The molar mass of sulfuric acid (H₂SO₄) is:
2(1.01 g/mol for hydrogen) + 32.07 g/mol (for sulfur) + 4(16.00 g/mol for oxygen) = 98.09 g/mol
The molar mass of sodium hydroxide (NaOH) is:
22.99 g/mol (for sodium) + 16.00 g/mol (for oxygen) + 1.01 g/mol (for hydrogen) = 39.99 g/mol
Now, we can calculate the number of moles for each substance:
Number of moles of sulfuric acid = Mass of sulfuric acid / Molar mass of sulfuric acid
Number of moles of sulfuric acid = 140 g / 98.09 g/mol ≈ 1.428 mol
Number of moles of sodium hydroxide = Mass of sodium hydroxide / Molar mass of sodium hydroxide
Number of moles of sodium hydroxide = 180 g / 39.99 g/mol ≈ 4.500 mol
Since the reaction ratio tells us that 1 mole of sulfuric acid produces 2 moles of water, we can infer that 1.428 mol of sulfuric acid would produce 2 * 1.428 = 2.856 moles of water.
Therefore, from the given reactants, the reaction would produce approximately 2.856 moles of water molecules.
2) How many grams of excess reagent will be left over?
To determine the excess reagent, we need to identify the limiting reagent first. The limiting reagent is the reactant that is entirely consumed in the reaction, thus determining the maximum quantity of product that can be formed.
To find the limiting reagent, we need to compare the moles of sulfuric acid and sodium hydroxide.
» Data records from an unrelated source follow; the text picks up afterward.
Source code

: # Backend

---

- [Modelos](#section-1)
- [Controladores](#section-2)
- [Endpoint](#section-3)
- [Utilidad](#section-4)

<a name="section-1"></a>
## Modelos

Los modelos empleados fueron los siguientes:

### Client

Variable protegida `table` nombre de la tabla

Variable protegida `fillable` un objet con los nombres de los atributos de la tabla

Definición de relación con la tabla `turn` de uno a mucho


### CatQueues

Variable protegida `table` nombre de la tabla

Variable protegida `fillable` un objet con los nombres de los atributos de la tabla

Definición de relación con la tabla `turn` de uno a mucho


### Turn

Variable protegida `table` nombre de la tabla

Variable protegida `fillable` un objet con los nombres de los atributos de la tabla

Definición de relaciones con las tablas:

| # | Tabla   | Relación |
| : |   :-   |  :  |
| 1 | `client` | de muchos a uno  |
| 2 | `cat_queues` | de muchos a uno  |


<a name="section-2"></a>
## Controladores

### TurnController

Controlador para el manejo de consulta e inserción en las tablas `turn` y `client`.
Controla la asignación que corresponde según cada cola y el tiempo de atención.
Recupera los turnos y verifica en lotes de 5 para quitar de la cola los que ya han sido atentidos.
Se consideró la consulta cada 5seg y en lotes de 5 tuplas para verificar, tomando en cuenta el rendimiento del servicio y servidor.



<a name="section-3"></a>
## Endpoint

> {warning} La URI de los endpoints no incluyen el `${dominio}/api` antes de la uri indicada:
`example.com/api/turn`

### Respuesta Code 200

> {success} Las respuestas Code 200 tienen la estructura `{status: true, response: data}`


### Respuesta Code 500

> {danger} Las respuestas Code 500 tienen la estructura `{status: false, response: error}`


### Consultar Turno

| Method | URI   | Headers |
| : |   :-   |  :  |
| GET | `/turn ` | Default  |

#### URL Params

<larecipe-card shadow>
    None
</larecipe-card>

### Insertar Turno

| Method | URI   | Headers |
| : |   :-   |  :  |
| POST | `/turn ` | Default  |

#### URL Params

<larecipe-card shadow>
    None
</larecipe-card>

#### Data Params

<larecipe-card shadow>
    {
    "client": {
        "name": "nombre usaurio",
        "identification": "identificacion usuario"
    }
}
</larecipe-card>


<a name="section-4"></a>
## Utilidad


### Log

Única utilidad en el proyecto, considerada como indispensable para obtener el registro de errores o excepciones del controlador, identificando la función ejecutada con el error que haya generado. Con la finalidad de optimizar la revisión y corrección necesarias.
From our previous calculation, we know that 1 mole of sulfuric acid produces 2 moles of water.
So, if we consider 1.428 mol of sulfuric acid, it would react with half that number of moles of sodium hydroxide (since the mole ratio of sulfuric acid to sodium hydroxide is 1:2).
Thus, the number of moles of sodium hydroxide required is 0.5 * 1.428 = 0.714 mol.
Comparing this with the actual number of moles of sodium hydroxide given (4.500 mol), we can see that sodium hydroxide is in excess.
To determine the grams of the excess reagent left over, we can subtract the number of moles of sodium hydroxide used from the total number of moles of sodium hydroxide given.
Number of moles of sodium hydroxide left over = Total moles of sodium hydroxide given - Moles of sodium hydroxide used
Number of moles of sodium hydroxide left over = 4.500 mol - 0.714 mol = 3.786 mol
Now, we can calculate the mass of sodium hydroxide left over:
Mass of sodium hydroxide left over = Number of moles of sodium hydroxide left over * Molar mass of sodium hydroxide
Mass of sodium hydroxide left over = 3.786 mol * 39.99 g/mol ≈ 151.41 g
Therefore, approximately 151.41 grams of sodium hydroxide will be left over.
3) How many moles of sodium sulfate will be produced from this reaction?
The balanced equation shows that 1 mole of sulfuric acid reacts with 1 mole of sodium sulfate.
From our previous calculation, we know that 1.428 moles of sulfuric acid reacted. Therefore, 1.428 moles of sodium sulfate will be produced.
Hence, approximately 1.428 moles of sodium sulfate will be produced from this reaction.